● **Brief**
Print word for word the first line of the records below and every following line through the one containing "par requêtes API</td></tr>"; print nothing else.

[[ Data open ]]

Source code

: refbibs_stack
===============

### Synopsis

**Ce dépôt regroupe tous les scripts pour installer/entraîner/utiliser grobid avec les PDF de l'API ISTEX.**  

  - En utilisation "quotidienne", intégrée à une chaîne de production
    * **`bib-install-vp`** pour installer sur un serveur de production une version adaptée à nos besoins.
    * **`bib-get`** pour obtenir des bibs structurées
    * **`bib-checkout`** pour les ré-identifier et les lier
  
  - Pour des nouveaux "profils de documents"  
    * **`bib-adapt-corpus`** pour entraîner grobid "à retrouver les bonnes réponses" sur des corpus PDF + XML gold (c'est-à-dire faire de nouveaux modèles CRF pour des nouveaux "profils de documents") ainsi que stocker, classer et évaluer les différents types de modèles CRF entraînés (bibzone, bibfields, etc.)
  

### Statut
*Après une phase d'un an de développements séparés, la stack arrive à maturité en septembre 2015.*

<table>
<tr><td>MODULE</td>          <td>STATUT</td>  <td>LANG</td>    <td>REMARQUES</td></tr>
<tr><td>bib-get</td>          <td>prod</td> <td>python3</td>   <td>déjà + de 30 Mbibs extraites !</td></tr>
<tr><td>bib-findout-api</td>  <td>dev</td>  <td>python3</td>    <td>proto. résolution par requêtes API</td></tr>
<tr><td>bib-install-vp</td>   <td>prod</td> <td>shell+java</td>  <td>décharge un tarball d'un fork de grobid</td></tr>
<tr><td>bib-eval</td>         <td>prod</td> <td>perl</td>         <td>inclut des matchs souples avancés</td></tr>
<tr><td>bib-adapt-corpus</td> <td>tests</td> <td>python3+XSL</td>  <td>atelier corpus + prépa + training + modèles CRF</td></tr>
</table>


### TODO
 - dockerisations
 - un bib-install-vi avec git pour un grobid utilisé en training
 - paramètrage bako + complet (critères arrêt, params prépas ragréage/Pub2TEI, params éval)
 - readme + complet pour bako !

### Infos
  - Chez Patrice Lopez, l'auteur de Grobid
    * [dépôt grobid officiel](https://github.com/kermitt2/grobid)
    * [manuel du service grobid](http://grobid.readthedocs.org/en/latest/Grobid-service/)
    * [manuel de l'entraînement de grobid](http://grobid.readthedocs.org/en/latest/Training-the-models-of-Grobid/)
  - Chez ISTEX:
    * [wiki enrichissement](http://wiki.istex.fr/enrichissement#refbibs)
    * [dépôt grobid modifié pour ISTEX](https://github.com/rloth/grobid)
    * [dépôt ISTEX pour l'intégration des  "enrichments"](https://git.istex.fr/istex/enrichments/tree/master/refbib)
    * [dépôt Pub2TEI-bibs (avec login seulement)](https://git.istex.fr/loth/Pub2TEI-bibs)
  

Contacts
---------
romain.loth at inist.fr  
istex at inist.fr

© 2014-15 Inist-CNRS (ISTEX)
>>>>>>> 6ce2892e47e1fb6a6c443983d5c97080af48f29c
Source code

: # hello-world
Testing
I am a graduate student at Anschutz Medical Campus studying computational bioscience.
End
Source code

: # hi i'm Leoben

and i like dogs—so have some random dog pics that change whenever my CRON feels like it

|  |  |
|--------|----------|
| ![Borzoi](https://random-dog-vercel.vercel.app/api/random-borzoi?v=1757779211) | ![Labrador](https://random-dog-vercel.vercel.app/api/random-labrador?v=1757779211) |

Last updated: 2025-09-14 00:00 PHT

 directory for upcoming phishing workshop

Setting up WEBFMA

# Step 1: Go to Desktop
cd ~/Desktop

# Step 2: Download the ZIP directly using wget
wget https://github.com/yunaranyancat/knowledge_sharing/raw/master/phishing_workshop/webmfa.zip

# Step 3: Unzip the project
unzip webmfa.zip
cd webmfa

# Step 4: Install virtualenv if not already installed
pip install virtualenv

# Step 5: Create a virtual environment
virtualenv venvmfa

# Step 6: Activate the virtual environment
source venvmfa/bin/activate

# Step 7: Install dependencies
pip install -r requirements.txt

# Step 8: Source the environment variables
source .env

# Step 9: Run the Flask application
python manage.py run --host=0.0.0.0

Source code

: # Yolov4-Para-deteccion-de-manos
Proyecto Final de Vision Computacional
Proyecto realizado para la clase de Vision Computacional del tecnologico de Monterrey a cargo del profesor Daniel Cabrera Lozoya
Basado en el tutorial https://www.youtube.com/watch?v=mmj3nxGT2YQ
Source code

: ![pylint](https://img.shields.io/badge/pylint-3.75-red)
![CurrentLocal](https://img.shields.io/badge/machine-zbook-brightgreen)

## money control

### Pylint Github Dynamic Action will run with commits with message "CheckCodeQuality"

[[ Data closed ]]

● **Exercise response**
Source code

: refbibs_stack
===============

### Synopsis

**Ce dépôt regroupe tous les scripts pour installer/entraîner/utiliser grobid avec les PDF de l'API ISTEX.**  

  - En utilisation "quotidienne", intégrée à une chaîne de production
    * **`bib-install-vp`** pour installer sur un serveur de production une version adaptée à nos besoins.
    * **`bib-get`** pour obtenir des bibs structurées
    * **`bib-checkout`** pour les ré-identifier et les lier
  
  - Pour des nouveaux "profils de documents"  
    * **`bib-adapt-corpus`** pour entraîner grobid "à retrouver les bonnes réponses" sur des corpus PDF + XML gold (c'est-à-dire faire de nouveaux modèles CRF pour des nouveaux "profils de documents") ainsi que stocker, classer et évaluer les différents types de modèles CRF entraînés (bibzone, bibfields, etc.)
  

### Statut
*Après une phase d'un an de développements séparés, la stack arrive à maturité en septembre 2015.*

<table>
<tr><td>MODULE</td>          <td>STATUT</td>  <td>LANG</td>    <td>REMARQUES</td></tr>
<tr><td>bib-get</td>          <td>prod</td> <td>python3</td>   <td>déjà + de 30 Mbibs extraites !</td></tr>
<tr><td>bib-findout-api</td>  <td>dev</td>  <td>python3</td>    <td>proto. résolution par requêtes API</td></tr>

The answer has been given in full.